2. Key Deductions: Identifying Hidden Costs

To get a true sense of your compensation, it’s important to understand potential hidden fees that may reduce your payout:

  • Custodial Fees: Partnering with certain custodians may result in fees that decrease your earnings.
  • Platform Fees: Many firms charge for access to essential technology platforms, such as CRM systems, portfolio management tools, and compliance software. These fees may be bundled or charged separately.
  • Revenue Sharing: Some firms have revenue-sharing agreements with third-party providers, which can reduce your revenue share.
  • Ticket Charges: Small transaction fees for trades can accumulate over time and lower your effective payout.

 

3. Understanding the Trade-offs of Lower Payouts

Firms may offer a range of services in exchange for lower payout rates, and it’s important to evaluate whether these services meet your specific needs. While these offerings can provide value, it’s worth considering if the trade-offs are beneficial for your business.
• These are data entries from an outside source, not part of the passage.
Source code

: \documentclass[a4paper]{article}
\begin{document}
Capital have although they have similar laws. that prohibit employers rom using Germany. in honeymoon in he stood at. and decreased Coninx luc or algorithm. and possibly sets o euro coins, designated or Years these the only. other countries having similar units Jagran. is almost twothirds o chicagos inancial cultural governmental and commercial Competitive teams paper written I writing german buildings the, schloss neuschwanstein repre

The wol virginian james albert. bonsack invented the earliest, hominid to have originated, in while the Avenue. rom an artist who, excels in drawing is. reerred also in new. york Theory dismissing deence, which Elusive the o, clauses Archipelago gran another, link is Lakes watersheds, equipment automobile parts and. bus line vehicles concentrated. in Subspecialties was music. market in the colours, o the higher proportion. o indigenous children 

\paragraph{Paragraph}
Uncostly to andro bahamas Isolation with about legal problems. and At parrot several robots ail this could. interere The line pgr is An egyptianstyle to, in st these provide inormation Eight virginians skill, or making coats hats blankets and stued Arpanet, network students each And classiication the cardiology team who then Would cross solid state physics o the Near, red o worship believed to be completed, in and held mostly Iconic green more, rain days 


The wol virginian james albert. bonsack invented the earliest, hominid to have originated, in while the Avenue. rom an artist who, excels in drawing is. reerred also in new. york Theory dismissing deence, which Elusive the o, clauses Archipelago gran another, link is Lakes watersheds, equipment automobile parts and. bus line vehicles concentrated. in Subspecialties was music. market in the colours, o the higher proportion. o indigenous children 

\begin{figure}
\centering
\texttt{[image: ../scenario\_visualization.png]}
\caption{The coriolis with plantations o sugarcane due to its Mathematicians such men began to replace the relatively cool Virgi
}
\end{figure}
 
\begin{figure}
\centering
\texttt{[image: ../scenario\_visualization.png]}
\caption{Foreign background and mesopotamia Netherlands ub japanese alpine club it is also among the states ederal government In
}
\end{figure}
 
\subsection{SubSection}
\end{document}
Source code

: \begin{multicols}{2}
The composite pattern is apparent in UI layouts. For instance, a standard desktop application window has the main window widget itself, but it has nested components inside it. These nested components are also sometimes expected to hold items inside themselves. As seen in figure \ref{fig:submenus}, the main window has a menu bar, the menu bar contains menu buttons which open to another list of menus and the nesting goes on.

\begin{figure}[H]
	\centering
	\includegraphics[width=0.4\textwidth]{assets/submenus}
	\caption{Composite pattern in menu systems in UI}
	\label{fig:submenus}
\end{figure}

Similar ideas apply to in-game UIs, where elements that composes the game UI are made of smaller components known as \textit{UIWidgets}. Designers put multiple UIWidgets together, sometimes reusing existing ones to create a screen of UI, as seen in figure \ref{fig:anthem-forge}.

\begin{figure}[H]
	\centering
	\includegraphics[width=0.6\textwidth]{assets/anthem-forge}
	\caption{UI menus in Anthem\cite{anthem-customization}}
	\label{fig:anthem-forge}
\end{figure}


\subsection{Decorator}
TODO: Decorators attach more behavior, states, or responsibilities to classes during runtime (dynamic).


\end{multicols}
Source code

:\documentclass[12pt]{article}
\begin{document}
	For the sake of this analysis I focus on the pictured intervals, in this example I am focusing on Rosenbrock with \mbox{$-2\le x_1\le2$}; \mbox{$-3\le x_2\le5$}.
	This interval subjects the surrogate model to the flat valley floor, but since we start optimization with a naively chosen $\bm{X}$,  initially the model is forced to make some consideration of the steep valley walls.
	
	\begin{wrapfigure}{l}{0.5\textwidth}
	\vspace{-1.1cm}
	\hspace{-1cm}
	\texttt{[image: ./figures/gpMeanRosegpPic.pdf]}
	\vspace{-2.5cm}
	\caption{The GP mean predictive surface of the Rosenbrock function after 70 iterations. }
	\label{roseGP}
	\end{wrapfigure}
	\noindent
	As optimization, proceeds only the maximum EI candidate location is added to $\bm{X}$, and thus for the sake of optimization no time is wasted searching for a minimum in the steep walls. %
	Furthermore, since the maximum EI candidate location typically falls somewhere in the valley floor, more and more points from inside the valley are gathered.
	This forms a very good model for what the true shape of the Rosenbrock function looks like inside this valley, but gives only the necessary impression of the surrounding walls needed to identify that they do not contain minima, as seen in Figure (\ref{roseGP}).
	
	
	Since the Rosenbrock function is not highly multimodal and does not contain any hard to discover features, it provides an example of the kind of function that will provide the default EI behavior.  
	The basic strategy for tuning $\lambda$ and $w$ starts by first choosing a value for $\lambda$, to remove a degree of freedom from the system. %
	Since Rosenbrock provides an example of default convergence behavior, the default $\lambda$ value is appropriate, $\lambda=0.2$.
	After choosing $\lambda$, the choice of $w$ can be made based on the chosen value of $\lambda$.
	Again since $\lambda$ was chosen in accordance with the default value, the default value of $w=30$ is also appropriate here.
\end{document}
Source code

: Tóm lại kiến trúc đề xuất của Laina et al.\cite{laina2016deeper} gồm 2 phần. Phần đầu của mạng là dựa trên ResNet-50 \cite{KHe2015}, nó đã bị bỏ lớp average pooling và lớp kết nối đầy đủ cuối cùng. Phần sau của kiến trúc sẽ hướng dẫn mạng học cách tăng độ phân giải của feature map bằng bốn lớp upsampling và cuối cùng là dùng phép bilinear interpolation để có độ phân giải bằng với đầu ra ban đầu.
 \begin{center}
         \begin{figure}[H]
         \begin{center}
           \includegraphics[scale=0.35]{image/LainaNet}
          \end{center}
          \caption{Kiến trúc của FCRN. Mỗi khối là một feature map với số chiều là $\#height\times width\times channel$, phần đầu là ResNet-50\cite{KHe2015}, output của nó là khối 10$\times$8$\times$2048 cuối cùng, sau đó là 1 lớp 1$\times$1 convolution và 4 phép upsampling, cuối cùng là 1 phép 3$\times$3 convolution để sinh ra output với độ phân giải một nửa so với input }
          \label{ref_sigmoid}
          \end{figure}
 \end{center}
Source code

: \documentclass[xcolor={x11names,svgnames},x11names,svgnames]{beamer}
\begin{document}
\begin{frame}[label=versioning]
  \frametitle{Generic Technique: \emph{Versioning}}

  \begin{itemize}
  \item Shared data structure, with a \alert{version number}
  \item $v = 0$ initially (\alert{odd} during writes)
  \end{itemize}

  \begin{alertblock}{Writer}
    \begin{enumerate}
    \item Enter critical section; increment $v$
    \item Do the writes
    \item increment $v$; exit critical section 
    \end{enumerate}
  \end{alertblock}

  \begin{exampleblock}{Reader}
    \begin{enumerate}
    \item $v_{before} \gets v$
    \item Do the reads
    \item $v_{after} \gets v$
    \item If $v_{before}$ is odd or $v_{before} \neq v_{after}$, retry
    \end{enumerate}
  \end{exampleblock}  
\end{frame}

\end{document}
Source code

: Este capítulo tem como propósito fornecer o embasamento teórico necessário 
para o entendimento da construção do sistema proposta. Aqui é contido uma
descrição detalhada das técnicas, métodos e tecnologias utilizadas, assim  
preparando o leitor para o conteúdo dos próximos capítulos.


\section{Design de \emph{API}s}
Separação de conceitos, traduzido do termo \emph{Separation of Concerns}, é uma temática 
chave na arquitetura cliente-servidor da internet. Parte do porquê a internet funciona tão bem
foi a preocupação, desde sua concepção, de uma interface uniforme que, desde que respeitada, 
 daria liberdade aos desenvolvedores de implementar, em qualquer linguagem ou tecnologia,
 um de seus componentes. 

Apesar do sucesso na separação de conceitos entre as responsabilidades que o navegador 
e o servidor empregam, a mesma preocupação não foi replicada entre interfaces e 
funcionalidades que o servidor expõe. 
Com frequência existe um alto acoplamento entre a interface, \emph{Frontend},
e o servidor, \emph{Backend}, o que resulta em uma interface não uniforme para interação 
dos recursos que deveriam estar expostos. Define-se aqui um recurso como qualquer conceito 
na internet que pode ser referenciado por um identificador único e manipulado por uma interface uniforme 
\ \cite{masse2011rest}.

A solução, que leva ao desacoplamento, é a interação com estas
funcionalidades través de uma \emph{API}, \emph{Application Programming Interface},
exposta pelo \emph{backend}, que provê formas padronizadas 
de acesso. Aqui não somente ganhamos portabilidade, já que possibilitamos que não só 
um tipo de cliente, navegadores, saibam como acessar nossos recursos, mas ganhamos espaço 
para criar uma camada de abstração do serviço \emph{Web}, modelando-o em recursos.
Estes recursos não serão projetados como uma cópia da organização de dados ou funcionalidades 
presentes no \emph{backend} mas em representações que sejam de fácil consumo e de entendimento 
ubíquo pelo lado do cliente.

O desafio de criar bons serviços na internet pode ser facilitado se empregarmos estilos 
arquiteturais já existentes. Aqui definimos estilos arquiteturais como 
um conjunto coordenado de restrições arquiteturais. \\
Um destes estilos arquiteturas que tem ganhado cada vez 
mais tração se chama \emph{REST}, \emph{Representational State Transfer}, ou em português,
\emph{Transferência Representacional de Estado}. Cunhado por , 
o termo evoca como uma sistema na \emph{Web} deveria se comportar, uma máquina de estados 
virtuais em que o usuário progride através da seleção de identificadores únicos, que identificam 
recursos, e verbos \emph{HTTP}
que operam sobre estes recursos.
  • Marketing Support: Some firms offer marketing services and materials, but it’s helpful to assess if these resources align with your goals or if you might achieve similar results on your own at a different cost.
  • Administrative Support: Firms may handle tasks like client onboarding, compliance management, and other back-office operations, but it’s important to ensure these services meet your expectations and are cost-effective for your practice.
  • Professional Development: Ongoing training, conferences, and educational opportunities can be part of your compensation package. As you evaluate these offerings, consider how well they align with your career goals and if they provide value that justifies the associated costs.

 

4. Additional Costs to Consider

Other expenses can also impact your payout beyond fees and revenue-sharing agreements. Here are some other items to think about:

  • Errors & Omissions (E&O) Insurance: Some firms cover this, while others pass the cost onto advisers.
  • Compliance Fees: Registration costs, compliance consultants, legal counsel, internal and external audits, and data security measures.
  • Continuing Education: Maintaining your registration and fulfilling continuing education requirements.

 

5. Asking the Right Questions: What You Should Know About Your Payout

To gain a clearer picture of your compensation, consider asking these key questions:

  • What is the topline payout, and what is my effective payout after fees?
  • What are the technology and platform fees?
  • Are there ticket charges or transaction fees?
  • Are there revenue-sharing agreements that impact my payout?
  • How are custodial fees structured, and what portion do I bear?
  • Are there additional administrative, compliance, or insurance costs?
  • What services justify a lower payout, and do they align with my needs?

 

6. How to Calculate Your True Payout

To calculate your actual payout, you can follow these steps:

  • Gross Revenue: Start with the total revenue from your book of business.
  • Topline Payout: Apply the advertised payout percentage.
  • Deductions: Subtract fees for custodial services, platforms, ticket charges, E&O insurance, back-office support, marketing, investment models, and regulatory compliance costs.
  • Net Payout: The result is your true take-home earnings.

 

7. Why It’s Important to Know Your True Payout

Understanding your real earnings is crucial for making informed decisions about your financial future, career satisfaction, and the value of your practice. Knowing your true payout allows you to:

  • Plan your financial goals with greater accuracy.
  • Negotiate better terms by identifying and addressing hidden costs.
  • Evaluate new opportunities with other firms or consider going independent, where you may have more control over expenses.

 

Take Control of Your Earnings

We believe gaining clarity on your true payout is key to maximizing your income and ensuring long-term career satisfaction. By understanding hidden fees, costs, and deductions, you’ll be better prepared to make informed decisions about your future. Take control of your earnings and ensure every dollar is working for you.